• **EXERCISE DETAILS**: For each line below that contains the word "선택합니다", make a copy.

• **INPUT MATERIAL**:
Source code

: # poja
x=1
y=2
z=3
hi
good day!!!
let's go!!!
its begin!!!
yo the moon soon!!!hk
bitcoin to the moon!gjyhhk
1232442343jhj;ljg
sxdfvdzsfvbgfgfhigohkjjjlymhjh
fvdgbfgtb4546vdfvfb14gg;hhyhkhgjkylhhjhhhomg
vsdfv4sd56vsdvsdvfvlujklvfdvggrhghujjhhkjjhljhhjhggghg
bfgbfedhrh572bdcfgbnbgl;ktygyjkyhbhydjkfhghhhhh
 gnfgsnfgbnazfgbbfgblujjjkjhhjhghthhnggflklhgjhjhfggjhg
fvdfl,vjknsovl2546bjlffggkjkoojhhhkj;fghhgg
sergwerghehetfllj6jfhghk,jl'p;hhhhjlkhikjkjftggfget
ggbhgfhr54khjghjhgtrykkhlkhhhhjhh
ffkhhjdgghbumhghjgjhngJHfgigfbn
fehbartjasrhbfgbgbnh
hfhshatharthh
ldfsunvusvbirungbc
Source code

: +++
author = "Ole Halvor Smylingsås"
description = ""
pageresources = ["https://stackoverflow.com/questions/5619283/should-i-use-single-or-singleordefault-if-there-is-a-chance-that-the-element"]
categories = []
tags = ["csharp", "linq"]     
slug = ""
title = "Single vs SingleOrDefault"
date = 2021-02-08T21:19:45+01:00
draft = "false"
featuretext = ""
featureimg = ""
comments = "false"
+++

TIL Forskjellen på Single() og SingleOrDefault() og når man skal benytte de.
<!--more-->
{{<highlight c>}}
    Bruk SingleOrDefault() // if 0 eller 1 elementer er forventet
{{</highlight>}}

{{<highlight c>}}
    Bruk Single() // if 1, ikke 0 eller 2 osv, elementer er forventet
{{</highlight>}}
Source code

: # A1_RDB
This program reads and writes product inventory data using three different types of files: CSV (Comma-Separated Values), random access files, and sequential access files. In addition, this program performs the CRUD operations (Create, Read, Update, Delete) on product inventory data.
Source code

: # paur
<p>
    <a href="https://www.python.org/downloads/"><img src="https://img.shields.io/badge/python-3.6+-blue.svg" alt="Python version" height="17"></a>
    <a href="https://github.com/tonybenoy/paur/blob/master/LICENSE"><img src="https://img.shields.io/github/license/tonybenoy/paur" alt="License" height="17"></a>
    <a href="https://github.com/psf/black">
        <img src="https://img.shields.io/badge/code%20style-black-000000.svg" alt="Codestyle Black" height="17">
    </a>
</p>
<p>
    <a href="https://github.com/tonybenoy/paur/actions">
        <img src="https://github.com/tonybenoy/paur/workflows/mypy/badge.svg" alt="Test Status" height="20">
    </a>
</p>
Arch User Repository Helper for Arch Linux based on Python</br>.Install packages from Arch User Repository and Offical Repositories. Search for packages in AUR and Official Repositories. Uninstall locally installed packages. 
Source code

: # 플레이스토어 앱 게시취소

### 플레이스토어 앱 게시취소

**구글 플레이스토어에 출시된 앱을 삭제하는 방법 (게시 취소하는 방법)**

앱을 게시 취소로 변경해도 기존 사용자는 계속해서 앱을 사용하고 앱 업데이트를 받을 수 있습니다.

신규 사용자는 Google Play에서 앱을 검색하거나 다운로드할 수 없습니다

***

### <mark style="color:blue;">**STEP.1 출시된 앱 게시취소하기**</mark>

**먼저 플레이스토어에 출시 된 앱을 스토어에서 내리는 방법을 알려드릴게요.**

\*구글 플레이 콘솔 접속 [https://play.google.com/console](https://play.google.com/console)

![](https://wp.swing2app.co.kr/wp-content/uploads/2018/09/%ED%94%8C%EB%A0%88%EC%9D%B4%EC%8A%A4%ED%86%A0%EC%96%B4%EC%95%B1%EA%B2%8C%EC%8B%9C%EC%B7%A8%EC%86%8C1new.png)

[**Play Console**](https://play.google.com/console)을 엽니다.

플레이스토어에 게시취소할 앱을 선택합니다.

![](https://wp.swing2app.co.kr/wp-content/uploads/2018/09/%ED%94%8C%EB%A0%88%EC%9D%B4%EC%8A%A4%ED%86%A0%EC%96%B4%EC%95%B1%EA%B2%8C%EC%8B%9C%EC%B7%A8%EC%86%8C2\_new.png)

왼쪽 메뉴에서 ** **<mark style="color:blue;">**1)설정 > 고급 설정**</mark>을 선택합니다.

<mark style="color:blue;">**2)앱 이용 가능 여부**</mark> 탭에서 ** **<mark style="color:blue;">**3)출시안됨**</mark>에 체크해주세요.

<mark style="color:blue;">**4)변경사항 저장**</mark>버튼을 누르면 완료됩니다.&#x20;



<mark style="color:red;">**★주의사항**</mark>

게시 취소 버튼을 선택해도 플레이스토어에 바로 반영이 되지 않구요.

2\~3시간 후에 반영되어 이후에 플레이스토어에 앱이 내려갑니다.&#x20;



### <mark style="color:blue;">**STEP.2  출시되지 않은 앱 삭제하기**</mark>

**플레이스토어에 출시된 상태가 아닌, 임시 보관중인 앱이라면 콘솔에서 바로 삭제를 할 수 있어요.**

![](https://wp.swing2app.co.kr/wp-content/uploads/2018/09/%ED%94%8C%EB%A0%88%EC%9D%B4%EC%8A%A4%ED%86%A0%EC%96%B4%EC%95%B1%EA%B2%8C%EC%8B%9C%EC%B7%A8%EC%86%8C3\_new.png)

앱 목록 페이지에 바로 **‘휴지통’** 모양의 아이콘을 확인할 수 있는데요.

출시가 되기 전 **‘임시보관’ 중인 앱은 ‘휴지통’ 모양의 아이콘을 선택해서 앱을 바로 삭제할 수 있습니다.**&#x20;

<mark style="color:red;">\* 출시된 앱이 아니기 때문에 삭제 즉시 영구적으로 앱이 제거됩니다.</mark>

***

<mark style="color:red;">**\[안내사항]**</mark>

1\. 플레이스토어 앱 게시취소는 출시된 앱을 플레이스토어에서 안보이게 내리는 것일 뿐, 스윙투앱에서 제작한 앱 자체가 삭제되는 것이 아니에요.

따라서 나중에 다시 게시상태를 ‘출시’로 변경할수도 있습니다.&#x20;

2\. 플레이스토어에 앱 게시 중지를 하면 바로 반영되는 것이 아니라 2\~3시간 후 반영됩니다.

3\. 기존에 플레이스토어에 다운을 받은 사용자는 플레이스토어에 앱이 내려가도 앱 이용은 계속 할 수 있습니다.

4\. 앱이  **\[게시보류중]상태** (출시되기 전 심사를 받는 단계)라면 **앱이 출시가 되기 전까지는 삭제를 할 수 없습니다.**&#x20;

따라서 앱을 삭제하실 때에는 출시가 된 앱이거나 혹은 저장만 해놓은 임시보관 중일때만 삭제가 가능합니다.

• **RESPONSE AREA**:
플레이스토어에 게시취소할 앱을 선택합니다.
왼쪽 메뉴에서 ** **<mark style="color:blue;">**1)설정 > 고급 설정**</mark>을 선택합니다.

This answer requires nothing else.